# Problem to work on
Find the string "daily" in the data, then copy every line where it is found.

# Information given
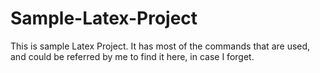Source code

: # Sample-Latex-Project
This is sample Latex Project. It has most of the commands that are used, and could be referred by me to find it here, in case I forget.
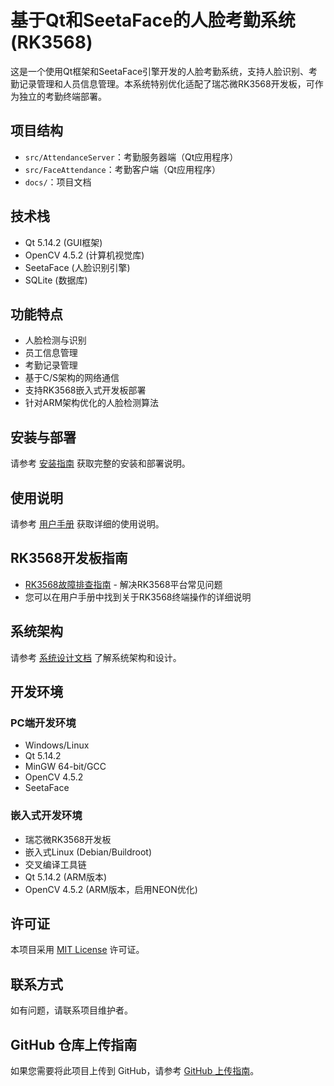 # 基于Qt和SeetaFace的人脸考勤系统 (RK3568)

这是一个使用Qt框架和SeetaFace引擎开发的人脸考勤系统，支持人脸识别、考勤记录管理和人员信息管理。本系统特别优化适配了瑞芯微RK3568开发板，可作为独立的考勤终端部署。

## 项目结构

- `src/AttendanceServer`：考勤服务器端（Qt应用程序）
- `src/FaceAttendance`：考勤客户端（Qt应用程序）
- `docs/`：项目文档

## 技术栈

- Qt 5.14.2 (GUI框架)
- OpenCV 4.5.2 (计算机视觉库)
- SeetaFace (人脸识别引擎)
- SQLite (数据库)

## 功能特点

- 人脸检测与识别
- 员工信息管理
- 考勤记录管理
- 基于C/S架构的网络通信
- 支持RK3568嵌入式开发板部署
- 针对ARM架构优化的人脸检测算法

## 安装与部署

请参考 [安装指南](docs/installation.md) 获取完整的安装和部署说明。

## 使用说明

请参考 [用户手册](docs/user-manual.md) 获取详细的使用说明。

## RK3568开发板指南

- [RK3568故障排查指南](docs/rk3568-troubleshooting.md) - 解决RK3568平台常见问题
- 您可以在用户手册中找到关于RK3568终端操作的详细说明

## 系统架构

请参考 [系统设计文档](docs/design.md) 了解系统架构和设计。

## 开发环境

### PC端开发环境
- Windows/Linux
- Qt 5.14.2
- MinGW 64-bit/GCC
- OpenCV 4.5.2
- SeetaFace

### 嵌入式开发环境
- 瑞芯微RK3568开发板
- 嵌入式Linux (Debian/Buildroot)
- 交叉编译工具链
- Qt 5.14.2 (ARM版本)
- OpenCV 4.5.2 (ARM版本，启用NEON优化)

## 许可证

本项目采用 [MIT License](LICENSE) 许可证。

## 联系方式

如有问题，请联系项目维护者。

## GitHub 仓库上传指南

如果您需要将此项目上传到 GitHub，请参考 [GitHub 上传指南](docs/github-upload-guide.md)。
--
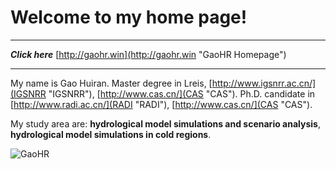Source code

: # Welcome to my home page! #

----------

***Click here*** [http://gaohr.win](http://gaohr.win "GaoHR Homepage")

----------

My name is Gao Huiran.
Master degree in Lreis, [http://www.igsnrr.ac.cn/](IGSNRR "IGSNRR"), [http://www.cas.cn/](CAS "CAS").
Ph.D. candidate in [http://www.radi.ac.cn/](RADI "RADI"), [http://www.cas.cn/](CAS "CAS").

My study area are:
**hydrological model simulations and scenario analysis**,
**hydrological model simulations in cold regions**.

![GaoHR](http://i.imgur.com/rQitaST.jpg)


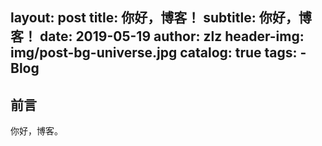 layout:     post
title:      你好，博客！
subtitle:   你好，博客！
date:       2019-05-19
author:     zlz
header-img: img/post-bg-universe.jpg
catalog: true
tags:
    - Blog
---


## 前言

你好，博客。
...
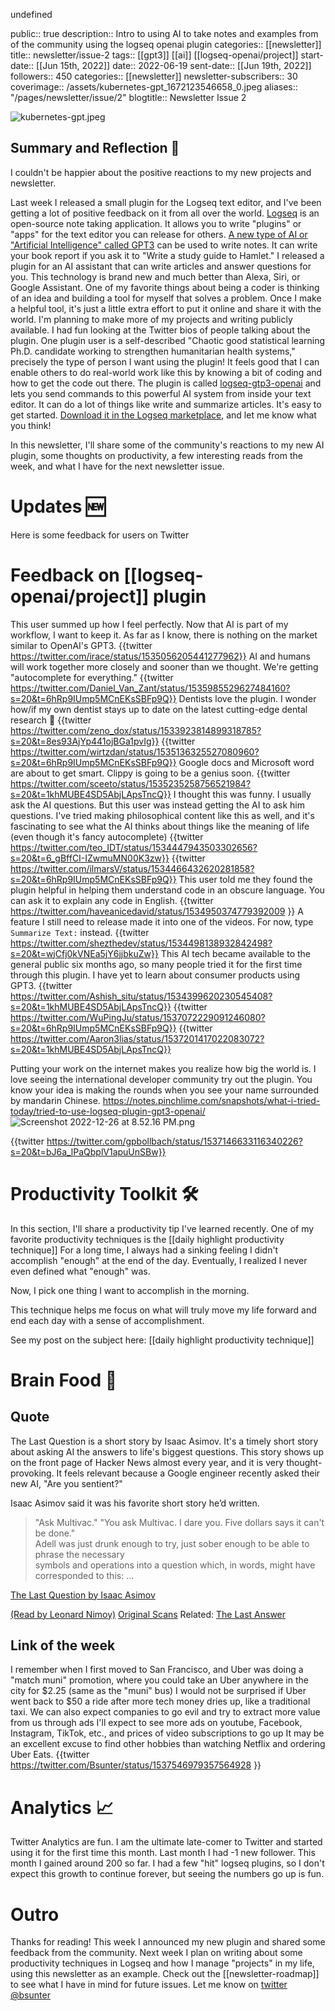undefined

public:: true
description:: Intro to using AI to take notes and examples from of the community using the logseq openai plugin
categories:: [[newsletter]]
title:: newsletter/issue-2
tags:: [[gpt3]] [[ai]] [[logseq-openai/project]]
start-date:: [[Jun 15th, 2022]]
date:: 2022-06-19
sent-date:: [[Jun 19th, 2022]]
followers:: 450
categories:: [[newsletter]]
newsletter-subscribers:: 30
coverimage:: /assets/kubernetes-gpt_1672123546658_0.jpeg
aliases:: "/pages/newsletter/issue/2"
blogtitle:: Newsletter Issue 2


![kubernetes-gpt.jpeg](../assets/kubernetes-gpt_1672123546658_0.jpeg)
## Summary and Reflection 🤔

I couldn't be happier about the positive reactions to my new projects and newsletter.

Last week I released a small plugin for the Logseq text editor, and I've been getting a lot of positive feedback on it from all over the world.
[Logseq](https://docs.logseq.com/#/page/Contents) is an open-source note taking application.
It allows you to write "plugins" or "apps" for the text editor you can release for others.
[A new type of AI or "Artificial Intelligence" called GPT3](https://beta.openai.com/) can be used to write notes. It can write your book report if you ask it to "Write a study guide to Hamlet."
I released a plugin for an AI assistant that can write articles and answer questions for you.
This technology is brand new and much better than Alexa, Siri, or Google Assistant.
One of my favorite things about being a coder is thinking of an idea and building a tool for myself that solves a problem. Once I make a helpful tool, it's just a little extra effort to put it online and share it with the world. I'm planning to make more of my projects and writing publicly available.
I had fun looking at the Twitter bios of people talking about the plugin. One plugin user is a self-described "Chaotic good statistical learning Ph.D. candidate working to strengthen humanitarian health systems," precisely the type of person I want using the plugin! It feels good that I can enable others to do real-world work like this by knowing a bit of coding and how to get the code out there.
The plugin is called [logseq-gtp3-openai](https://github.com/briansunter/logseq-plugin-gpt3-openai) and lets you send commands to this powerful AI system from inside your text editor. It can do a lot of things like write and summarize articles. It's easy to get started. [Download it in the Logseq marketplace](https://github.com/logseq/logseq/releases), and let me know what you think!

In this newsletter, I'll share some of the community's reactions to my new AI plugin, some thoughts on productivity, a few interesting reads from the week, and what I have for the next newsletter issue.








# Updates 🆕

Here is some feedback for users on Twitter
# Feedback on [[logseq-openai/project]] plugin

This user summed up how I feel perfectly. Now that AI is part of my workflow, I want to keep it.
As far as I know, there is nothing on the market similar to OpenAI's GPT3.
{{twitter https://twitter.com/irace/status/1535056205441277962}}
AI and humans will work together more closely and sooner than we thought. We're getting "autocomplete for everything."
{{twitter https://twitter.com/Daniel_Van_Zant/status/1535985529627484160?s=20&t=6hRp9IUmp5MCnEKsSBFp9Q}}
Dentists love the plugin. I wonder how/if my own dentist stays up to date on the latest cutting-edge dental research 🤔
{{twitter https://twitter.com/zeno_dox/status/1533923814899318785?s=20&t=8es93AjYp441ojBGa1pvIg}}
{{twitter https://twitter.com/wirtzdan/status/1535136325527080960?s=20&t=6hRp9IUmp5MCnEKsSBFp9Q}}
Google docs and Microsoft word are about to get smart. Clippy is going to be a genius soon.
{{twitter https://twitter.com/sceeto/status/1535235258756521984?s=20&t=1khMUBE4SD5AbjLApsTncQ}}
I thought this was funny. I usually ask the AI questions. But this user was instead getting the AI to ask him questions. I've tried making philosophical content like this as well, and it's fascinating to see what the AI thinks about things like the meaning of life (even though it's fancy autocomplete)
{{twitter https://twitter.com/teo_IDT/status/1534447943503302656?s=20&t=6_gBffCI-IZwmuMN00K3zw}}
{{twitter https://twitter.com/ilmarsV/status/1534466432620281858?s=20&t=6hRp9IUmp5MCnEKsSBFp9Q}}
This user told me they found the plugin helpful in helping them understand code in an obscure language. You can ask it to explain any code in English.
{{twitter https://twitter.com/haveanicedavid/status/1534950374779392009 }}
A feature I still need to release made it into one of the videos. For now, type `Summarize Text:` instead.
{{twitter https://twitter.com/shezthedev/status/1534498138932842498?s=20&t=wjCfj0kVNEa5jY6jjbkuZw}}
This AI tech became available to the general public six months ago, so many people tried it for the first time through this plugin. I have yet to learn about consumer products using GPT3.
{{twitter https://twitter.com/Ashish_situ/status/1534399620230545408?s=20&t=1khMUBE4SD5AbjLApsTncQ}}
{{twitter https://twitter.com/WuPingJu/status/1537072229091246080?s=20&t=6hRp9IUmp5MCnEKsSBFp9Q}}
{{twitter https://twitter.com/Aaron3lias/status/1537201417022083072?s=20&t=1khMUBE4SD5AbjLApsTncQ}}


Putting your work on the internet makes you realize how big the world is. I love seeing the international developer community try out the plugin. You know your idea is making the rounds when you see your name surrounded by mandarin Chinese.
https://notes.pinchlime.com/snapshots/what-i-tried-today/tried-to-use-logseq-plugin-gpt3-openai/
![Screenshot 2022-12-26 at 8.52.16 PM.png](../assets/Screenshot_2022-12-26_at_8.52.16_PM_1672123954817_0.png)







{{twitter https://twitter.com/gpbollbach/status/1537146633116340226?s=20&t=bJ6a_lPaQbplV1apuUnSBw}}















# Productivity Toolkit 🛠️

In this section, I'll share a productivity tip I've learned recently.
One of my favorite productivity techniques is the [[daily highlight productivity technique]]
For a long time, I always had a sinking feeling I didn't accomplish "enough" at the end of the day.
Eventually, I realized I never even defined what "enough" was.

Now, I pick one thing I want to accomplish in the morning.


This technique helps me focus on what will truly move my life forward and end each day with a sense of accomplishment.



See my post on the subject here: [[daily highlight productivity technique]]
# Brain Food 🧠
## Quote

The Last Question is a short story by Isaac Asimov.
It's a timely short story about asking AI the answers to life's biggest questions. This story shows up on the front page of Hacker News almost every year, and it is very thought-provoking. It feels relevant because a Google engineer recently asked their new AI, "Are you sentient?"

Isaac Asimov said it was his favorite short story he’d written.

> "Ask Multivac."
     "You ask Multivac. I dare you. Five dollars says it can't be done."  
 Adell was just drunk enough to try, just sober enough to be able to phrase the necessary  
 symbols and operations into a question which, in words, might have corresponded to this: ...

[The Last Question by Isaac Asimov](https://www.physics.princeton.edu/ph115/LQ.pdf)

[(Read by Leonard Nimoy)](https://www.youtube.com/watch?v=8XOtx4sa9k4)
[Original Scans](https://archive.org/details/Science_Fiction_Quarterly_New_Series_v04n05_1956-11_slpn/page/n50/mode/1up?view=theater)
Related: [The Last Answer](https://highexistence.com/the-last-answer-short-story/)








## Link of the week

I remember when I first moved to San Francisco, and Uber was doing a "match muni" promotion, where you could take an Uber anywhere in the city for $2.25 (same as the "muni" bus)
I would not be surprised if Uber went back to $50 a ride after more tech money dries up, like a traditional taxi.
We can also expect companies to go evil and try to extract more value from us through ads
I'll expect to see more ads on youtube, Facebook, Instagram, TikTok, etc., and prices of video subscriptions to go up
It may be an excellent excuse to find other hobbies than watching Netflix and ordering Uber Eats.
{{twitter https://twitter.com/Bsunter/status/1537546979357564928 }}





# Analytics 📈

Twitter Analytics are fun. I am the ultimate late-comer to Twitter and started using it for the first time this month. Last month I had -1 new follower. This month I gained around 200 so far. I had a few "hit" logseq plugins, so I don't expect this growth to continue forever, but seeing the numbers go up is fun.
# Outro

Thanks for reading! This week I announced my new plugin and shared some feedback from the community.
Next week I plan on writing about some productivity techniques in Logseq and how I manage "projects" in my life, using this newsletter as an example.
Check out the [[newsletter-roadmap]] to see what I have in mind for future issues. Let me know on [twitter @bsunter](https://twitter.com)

# Written answer
One of my favorite productivity techniques is the [[daily highlight productivity technique]]
See my post on the subject here: [[daily highlight productivity technique]]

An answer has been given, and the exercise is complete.